Only one thing is required: the number of lines in the entries below that contain "project".

== Segment start ==

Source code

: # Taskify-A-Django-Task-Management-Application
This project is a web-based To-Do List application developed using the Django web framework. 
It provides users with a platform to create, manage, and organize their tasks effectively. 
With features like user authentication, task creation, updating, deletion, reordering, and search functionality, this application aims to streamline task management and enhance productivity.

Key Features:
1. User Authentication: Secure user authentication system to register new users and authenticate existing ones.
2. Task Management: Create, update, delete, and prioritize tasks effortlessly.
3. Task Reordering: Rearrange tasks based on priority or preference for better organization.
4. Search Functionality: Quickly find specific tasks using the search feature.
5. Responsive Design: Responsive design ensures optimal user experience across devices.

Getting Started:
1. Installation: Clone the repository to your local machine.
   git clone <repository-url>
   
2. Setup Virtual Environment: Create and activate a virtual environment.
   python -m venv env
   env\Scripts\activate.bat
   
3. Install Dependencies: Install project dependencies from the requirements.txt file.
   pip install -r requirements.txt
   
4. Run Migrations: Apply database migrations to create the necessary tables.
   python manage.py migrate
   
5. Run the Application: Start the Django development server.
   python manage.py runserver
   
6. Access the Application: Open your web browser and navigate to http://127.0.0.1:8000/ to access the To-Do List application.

== Segment end ==
== Segment start ==

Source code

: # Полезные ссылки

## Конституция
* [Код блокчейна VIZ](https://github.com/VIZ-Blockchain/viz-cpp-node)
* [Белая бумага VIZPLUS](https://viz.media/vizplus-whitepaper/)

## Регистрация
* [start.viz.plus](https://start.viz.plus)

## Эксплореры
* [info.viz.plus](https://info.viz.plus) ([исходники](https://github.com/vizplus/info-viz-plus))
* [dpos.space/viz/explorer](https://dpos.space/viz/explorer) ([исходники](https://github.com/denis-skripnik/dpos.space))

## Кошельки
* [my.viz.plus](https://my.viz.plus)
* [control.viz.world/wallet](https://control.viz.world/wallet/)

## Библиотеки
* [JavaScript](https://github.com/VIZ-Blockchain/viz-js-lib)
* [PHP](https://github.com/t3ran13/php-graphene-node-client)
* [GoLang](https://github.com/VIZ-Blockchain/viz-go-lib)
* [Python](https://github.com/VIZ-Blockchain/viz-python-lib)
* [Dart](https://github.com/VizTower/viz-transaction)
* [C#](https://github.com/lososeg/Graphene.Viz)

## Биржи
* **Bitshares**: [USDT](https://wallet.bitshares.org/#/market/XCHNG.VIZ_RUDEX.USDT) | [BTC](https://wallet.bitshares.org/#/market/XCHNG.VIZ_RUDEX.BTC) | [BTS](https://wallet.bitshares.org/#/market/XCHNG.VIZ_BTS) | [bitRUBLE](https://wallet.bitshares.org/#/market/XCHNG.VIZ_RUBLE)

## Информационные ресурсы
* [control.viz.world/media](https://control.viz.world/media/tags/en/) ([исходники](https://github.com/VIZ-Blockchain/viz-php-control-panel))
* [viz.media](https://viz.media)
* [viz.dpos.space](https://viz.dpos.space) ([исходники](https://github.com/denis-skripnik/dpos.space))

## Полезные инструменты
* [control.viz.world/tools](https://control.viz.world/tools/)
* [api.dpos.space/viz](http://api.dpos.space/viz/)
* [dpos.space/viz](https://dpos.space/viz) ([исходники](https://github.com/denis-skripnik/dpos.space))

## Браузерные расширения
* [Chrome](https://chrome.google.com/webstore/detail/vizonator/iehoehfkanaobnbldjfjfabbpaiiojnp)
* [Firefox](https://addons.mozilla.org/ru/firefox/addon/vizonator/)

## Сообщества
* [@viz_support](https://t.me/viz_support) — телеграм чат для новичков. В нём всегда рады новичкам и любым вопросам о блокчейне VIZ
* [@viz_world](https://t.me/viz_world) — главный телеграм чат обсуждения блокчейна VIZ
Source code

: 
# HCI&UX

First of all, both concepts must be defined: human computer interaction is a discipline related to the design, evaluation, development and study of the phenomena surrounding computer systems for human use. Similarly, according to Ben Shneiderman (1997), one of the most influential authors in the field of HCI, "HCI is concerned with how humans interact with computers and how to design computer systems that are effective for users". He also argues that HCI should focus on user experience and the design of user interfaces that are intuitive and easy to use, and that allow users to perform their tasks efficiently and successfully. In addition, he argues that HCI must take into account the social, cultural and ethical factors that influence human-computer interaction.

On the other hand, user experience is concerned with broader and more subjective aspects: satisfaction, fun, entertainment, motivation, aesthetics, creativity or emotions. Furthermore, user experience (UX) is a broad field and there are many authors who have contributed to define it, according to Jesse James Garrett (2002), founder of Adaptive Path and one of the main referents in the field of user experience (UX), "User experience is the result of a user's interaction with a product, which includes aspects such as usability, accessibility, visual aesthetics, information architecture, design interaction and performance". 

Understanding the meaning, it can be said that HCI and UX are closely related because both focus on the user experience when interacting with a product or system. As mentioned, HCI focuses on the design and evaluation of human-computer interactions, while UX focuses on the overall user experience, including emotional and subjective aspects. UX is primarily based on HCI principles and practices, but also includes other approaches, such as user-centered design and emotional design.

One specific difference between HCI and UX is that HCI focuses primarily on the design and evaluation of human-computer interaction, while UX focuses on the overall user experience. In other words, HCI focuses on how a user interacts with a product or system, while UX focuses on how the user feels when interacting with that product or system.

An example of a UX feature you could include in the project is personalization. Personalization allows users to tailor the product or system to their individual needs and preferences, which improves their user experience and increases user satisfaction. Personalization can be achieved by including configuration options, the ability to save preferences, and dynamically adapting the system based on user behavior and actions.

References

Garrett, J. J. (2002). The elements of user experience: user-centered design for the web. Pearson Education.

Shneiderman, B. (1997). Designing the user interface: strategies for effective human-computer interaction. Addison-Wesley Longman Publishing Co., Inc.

== Segment end ==

◆ Exercise output
3